CIP - Decentralized Native Asset verification

Native Asset Verification

Problem

Currently, all dApp/marketplaces that offer the verified asset feature

has its own process for verifying projects/tokens. This has a number of downsides.

  1. The NFT/token creator must actively seek out dApps and create individual processes for each dApp and project they have. So an artist of 10 NFT projects (policyIds) across 20 dApps would have to go through 200 verification processes. This is a huge ask of most creators and puts a lot of responsibility on dApps.

  2. Users don’t care about the verification of NFTs/Tokens they are not interested in purchasing. So to the individual user, 99% of all verifications on a platform don’t matter. What actually matters is that the spacebud I’m about to buy is the real one and not a fake.

  3. It teaches users to trust the image/Icon/metadata of a token and not take responsibility for checking the policyID and assetID themselves.

  4. It creates a fragmented user experience where the same NFT/token can be verified on one platform but not another.

  5. It assumes that every user in a dApp considers the same projects to be legit and doesn’t account
    for different users having different opinions on whether or not a project should be verified or not.

Solution

(This will be very web-centric)

Instead of asking dApps to verify projects on the behalf of users we can turn it around and have the user verify the projects for themselves. The user would install a web extension (this could be the user’s web wallet) and be able to curate two lists of policyID/assetID. One for whitelisted assets and one for blacklisted. The extension would inject an API similar to how CIP30 works exposing a very simple endpoint (feel free to add more endpoints/change the type signature)

api.getVerification(id: policyID | assetID): -1 | 0 | 1

where -1 means it is blacklisted, 1 that it is whitelisted and 0 means that it is in neither list.

Considerations

  1. I don’t think it would take too long before users would start asking for the ability to sync their list between different devices/implementations. We would need to think about what happens if a policyID is
    whitelisted in one place but blacklisted in another.
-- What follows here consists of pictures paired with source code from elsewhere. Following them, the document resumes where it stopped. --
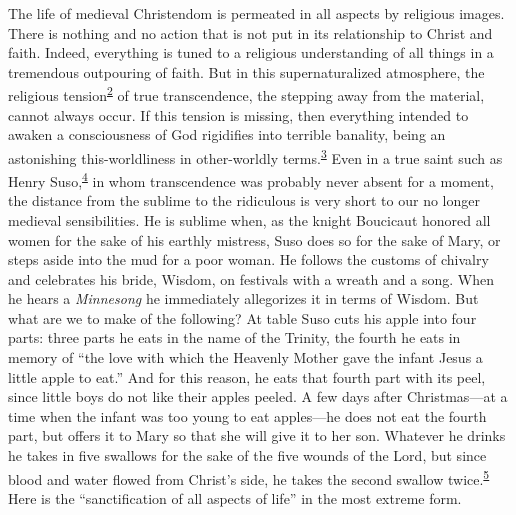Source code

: \protect\hypertarget{13_Chapter_Six__THE_DEPICTION_OF_TH.xhtmlux5cux23page_174}{}{}The
life of medieval Christendom is permeated in all aspects by religious
images. There is nothing and no action that is not put in its
relationship to Christ and faith. Indeed, everything is tuned to a
religious understanding of all things in a tremendous outpouring of
faith. But in this supernaturalized atmosphere, the religious
tension\textsuperscript{\protect\hypertarget{13_Chapter_Six__THE_DEPICTION_OF_TH.xhtmlux5cux23id_1267}{\protect\hyperlink{23_NOTES.xhtmlux5cux23id_1268}{2}}}
of true transcendence, the stepping away from the material, cannot
always occur. If this tension is missing, then everything intended to
awaken a consciousness of God rigidifies into terrible banality, being
an astonishing this-worldliness in other-worldly
terms.\textsuperscript{\protect\hypertarget{13_Chapter_Six__THE_DEPICTION_OF_TH.xhtmlux5cux23id_1265}{\protect\hyperlink{23_NOTES.xhtmlux5cux23id_1266}{3}}}
Even in a true saint such as Henry
Suso,\textsuperscript{\protect\hypertarget{13_Chapter_Six__THE_DEPICTION_OF_TH.xhtmlux5cux23id_1263}{\protect\hyperlink{23_NOTES.xhtmlux5cux23id_1264}{4}}}
in whom transcendence was probably never absent for a moment, the
distance from the sublime to the ridiculous is very short to our no
longer medieval sensibilities. He is sublime when, as the knight
Boucicaut honored all women for the sake of his earthly mistress, Suso
does so for the sake of Mary, or steps aside into the mud for a poor
woman. He follows the customs of chivalry and celebrates his bride,
Wisdom, on festivals with a wreath and a song. When he hears a
\emph{Minnesong} he immediately allegorizes it in terms of Wisdom. But
what are we to make of the following? At table Suso cuts his apple into
four parts: three parts he eats in the name of the Trinity, the fourth
he eats in memory of ``the love with which the Heavenly Mother gave the
infant Jesus a little apple to eat.'' And for this reason, he eats that
fourth part with its peel, since little boys do not like their apples
peeled. A few days after Christmas---at a time when the infant was too
young to eat apples---he does not eat the fourth part, but offers it to
Mary so that she will give it to her son. Whatever he drinks he takes in
five swallows for the sake of the five wounds of the Lord, but since
blood and water flowed from Christ's side, he takes the second swallow
twice.\textsuperscript{\protect\hypertarget{13_Chapter_Six__THE_DEPICTION_OF_TH.xhtmlux5cux23id_1261}{\protect\hyperlink{23_NOTES.xhtmlux5cux23id_1262}{5}}}
Here is the ``sanctification of all aspects of life'' in the most
extreme form.

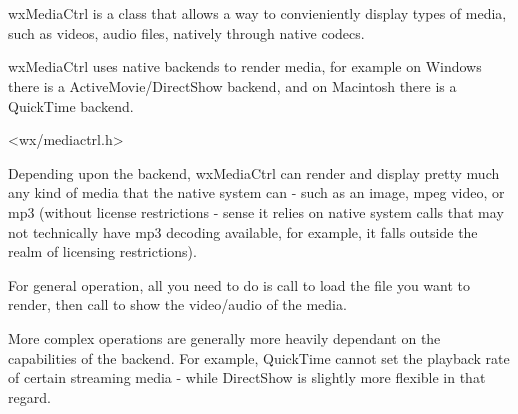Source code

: 
\section{}\label{wxmediactrl}

wxMediaCtrl is a class that allows a way to convieniently display types of 
media, such as videos, audio files, natively through native codecs.

wxMediaCtrl uses native backends to render media, for example on Windows
there is a ActiveMovie/DirectShow backend, and on Macintosh there is a 
QuickTime backend.




<wx/mediactrl.h>


\label{renderingmediawxmediactrl}

Depending upon the backend, wxMediaCtrl can render
and display pretty much any kind of media that the native system can - 
such as an image, mpeg video, or mp3 (without license restrictions -
sense it relies on native system calls that may not technically
have mp3 decoding available, for example, it falls outside the
realm of licensing restrictions).

For general operation, all you need to do is call 
 to load the file
you want to render, then call  
to show the video/audio of the media.

More complex operations are generally more heavily dependant on the
capabilities of the backend.  For example, QuickTime cannot set
the playback rate of certain streaming media - while DirectShow is 
slightly more flexible in that regard.

\label{operationwxmediactrl}

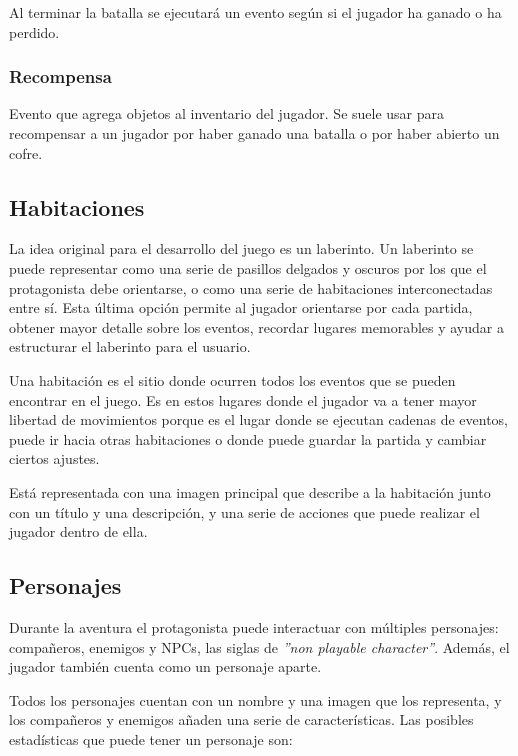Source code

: Al terminar la batalla se ejecutará un evento según si el jugador ha ganado o ha perdido.

\subsubsection{Recompensa}
Evento que agrega objetos al inventario del jugador.
Se suele usar para recompensar a un jugador por haber ganado una batalla o por haber abierto un cofre.

\subsection{Habitaciones}
La idea original para el desarrollo del juego es un laberinto. Un laberinto se puede representar como una serie de pasillos delgados y oscuros por los que el protagonista debe orientarse, o como una serie de habitaciones interconectadas entre sí.
Esta última opción permite al jugador orientarse por cada partida, obtener mayor detalle sobre los eventos, recordar lugares memorables y ayudar a estructurar el laberinto para el usuario. 

Una habitación es el sitio donde ocurren todos los eventos que se pueden encontrar en el juego. Es en estos lugares donde el jugador va a tener mayor libertad de movimientos porque es el lugar donde se ejecutan cadenas de eventos, puede ir hacia otras habitaciones o donde puede guardar la partida y cambiar ciertos ajustes.

Está representada con una imagen principal que describe a la habitación junto con un título y una descripción, y una serie de acciones que puede realizar el jugador dentro de ella.

\subsection{Personajes}
Durante la aventura el protagonista puede interactuar con múltiples personajes: compañeros, enemigos y NPCs, las siglas de \textit{''non playable character''}. \cite{npcGeekno} Además, el jugador también cuenta como un personaje aparte.

Todos los personajes cuentan con un nombre y una imagen que los representa, y los compañeros y enemigos añaden una serie de características.
Las posibles estadísticas que puede tener un personaje son:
  2. Users might want a way to share lists between multiple people and have trusted parties verify projects on their behalf perhaps similar to PGP?

  3. If users can share lists with one another there must be some mechanism for verifying the authenticity.

Sounds interesting approach for me. However, an API for exchange of verification risks to be centralised again!
Walter

Very true! Thinking about it, I doubt most users would ever need to keep track of more than a handful of policyIDs/assetIDs. Maybe it would be wise to (at least in iteration 1) not include any API for exchanging verifications.

I love your ideas. It appears we are getting closer aligned to the same idea. Please come check out this new proposal especially the latest post.

Hi,
In theory this sounds like a promising solution, but in practice what would protect projects from being wrongfully blacklisted, either intentionally of unintentionally?

Depends, If we go with the simplest solution where each entry into the blacklist/whitelist has to be manually added by a user then I don’t expect such a thing to be a problem. If someone accidentally blocklists the spacebud collection that only matters if they ever try to buy a spacebud. And when they do they will probably be able to figure it out since every Spacebud that people claim to be legit appears as blacklisted. If a user intentionally blacklists a project then they think that that project is bad and they have the right to that opinion.